Supplied data:
+ + + + + + +

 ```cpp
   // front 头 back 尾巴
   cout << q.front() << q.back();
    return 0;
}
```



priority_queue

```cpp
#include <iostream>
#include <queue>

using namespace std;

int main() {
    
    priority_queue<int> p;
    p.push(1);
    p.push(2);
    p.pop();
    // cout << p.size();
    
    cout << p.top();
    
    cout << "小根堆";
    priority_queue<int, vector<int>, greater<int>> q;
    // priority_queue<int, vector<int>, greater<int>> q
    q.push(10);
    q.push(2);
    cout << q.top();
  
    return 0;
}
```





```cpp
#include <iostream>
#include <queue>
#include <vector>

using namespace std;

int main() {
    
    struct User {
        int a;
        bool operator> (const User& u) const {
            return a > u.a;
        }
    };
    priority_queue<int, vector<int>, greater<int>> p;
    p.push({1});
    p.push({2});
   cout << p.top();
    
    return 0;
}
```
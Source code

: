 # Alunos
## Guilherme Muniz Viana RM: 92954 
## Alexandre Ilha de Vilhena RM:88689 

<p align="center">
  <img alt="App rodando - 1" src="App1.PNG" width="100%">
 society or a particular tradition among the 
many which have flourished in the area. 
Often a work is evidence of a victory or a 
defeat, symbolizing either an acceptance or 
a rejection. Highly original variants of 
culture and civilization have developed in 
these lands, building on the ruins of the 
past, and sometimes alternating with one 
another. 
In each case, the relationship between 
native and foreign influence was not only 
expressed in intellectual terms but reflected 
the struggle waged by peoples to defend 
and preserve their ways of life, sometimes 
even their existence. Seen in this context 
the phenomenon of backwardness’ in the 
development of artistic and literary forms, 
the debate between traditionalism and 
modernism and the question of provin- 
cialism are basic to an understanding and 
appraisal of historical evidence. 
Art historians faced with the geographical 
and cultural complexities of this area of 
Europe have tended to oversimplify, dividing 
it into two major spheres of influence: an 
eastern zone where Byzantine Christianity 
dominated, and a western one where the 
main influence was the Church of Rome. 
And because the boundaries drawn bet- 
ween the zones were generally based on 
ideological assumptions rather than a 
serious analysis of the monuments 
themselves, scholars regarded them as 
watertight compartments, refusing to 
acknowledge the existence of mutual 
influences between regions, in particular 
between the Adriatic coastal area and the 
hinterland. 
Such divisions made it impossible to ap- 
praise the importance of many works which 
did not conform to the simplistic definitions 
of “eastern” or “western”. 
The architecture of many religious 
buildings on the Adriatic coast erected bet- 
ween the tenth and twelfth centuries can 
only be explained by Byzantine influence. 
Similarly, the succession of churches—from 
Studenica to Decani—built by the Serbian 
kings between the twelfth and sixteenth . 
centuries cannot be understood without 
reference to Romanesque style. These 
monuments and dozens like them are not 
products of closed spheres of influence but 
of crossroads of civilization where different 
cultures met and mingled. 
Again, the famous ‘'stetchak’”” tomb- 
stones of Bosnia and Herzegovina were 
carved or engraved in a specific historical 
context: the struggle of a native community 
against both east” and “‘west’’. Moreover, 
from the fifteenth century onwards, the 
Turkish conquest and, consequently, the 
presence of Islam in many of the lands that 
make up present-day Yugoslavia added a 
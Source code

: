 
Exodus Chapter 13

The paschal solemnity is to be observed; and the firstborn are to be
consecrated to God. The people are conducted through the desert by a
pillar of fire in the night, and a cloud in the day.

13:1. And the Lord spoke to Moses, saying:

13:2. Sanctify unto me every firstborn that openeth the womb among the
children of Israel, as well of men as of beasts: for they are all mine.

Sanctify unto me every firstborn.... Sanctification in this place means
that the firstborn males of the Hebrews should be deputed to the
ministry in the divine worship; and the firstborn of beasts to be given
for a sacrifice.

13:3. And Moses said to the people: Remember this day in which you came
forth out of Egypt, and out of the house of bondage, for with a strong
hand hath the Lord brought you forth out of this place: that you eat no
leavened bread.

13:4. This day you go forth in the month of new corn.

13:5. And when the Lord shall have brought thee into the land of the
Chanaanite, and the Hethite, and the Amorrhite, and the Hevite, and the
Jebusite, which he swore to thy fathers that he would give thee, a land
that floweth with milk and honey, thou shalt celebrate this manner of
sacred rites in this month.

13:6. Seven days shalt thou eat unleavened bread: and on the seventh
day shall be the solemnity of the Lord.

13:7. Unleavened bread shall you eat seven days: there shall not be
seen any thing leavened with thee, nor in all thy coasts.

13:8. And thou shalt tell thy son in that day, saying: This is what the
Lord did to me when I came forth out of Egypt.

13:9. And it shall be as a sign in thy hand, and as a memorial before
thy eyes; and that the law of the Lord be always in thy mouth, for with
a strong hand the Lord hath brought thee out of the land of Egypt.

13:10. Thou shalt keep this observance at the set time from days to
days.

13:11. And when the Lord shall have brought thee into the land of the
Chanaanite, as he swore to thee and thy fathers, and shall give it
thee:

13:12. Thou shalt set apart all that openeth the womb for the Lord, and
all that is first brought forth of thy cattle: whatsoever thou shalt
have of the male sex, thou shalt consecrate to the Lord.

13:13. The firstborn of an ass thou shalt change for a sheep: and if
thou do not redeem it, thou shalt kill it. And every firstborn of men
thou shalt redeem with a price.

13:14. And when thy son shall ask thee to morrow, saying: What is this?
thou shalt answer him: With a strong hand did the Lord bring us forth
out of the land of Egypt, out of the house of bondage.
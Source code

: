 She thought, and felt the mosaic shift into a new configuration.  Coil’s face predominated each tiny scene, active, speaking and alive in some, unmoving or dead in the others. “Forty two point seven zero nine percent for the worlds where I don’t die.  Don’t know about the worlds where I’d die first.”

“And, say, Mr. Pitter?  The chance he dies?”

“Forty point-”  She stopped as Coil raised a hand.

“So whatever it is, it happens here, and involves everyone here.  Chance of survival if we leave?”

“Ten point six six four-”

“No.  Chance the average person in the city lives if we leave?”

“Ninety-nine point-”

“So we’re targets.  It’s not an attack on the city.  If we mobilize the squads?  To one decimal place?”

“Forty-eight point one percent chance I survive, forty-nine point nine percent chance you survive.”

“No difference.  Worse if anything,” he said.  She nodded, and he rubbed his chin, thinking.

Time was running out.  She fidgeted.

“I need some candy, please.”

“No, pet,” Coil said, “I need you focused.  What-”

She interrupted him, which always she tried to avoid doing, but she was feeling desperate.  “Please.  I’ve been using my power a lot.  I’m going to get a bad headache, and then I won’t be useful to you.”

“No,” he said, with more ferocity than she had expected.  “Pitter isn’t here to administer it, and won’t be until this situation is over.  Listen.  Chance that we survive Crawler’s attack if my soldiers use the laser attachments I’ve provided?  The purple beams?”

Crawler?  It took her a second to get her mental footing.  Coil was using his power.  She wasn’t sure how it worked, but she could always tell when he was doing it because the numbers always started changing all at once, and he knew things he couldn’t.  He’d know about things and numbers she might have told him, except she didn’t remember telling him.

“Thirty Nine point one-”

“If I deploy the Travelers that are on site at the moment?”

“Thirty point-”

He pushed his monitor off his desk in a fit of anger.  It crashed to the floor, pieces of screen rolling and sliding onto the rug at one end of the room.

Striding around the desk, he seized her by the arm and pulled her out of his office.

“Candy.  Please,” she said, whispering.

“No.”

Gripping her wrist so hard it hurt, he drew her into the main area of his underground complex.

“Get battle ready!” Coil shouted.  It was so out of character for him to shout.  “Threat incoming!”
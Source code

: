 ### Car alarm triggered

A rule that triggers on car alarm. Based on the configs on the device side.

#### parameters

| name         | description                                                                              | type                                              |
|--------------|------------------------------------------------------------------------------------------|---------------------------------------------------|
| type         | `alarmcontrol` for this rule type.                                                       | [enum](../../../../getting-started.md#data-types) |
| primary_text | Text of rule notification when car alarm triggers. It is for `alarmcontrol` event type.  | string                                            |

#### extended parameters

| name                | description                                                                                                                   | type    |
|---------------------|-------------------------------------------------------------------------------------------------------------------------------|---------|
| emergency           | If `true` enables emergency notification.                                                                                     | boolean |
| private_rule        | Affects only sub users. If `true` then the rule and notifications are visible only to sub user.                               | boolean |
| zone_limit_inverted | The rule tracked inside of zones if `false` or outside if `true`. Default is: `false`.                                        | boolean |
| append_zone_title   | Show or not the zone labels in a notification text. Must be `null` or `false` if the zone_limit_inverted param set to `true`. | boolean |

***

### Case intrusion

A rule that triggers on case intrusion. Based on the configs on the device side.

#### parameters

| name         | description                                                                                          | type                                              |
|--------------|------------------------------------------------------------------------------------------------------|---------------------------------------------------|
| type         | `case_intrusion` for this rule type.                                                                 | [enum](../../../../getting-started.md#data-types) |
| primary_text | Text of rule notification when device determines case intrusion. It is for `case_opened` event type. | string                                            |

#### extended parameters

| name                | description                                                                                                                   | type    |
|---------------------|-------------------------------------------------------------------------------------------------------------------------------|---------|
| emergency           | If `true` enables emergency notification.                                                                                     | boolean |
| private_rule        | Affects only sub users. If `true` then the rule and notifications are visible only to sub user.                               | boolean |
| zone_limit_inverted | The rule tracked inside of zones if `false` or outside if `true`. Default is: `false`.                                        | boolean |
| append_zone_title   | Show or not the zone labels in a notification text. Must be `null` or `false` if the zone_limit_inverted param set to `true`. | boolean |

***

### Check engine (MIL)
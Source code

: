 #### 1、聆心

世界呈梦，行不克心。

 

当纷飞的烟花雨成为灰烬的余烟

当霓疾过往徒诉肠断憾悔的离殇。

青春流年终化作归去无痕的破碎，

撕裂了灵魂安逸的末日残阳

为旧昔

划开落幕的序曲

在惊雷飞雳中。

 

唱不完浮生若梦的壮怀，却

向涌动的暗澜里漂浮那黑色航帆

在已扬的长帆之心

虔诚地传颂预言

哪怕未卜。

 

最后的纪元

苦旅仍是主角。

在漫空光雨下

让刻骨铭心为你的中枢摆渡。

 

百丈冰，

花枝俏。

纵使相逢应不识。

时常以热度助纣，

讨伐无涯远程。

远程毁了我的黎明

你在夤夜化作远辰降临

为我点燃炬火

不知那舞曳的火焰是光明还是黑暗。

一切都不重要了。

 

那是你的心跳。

+ + + + + + +

To do:
Throughout the listing above, how many lines hold the word "getting"? Answer with only the number.

Written response:
2